RECORDED DATA →
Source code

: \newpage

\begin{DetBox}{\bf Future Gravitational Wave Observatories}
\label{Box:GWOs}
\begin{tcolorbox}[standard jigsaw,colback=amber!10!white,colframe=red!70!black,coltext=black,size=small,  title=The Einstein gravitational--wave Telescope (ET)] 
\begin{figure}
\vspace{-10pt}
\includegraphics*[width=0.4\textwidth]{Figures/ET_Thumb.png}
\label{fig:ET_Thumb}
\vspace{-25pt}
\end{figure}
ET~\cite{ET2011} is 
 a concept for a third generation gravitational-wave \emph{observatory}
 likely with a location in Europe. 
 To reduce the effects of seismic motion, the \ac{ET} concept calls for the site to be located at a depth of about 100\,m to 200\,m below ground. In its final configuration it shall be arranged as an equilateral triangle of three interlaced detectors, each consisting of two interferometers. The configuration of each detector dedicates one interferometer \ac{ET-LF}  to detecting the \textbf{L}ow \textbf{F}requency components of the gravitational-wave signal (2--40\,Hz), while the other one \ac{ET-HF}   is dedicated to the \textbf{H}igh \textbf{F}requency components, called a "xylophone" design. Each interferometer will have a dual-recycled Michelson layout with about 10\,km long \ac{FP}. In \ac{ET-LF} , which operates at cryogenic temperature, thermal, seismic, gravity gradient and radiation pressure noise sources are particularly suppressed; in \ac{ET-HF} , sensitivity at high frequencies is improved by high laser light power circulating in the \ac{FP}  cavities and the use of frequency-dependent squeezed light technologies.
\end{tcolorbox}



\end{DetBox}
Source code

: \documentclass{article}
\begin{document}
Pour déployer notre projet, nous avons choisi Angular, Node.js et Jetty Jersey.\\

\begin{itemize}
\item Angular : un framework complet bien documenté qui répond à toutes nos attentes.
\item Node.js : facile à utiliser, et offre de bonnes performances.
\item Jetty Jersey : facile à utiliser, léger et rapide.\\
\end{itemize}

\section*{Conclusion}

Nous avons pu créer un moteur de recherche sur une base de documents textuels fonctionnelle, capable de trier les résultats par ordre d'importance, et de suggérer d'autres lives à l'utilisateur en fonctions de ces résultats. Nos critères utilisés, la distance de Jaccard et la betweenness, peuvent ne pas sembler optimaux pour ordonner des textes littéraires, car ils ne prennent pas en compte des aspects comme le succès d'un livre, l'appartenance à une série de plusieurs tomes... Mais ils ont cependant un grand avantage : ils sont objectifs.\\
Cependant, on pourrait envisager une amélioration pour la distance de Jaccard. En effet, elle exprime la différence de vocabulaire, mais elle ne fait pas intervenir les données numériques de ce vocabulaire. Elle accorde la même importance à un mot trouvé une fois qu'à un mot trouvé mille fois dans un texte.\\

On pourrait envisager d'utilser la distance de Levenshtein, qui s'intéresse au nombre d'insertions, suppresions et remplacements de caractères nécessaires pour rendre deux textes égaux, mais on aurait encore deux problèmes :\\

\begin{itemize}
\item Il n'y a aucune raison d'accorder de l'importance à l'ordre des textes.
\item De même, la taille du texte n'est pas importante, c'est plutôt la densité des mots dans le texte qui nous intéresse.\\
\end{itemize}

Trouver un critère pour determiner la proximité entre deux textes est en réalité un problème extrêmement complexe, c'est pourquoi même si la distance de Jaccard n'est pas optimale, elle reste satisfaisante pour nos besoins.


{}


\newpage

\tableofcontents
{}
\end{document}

WHAT TO WORK ON →
Pick each line holding "intéresse" out of the entries above and return it.

WRITTEN ANSWER →
On pourrait envisager d'utilser la distance de Levenshtein, qui s'intéresse au nombre d'insertions, suppresions et remplacements de caractères nécessaires pour rendre deux textes égaux, mais on aurait encore deux problèmes :\\
\item De même, la taille du texte n'est pas importante, c'est plutôt la densité des mots dans le texte qui nous intéresse.\\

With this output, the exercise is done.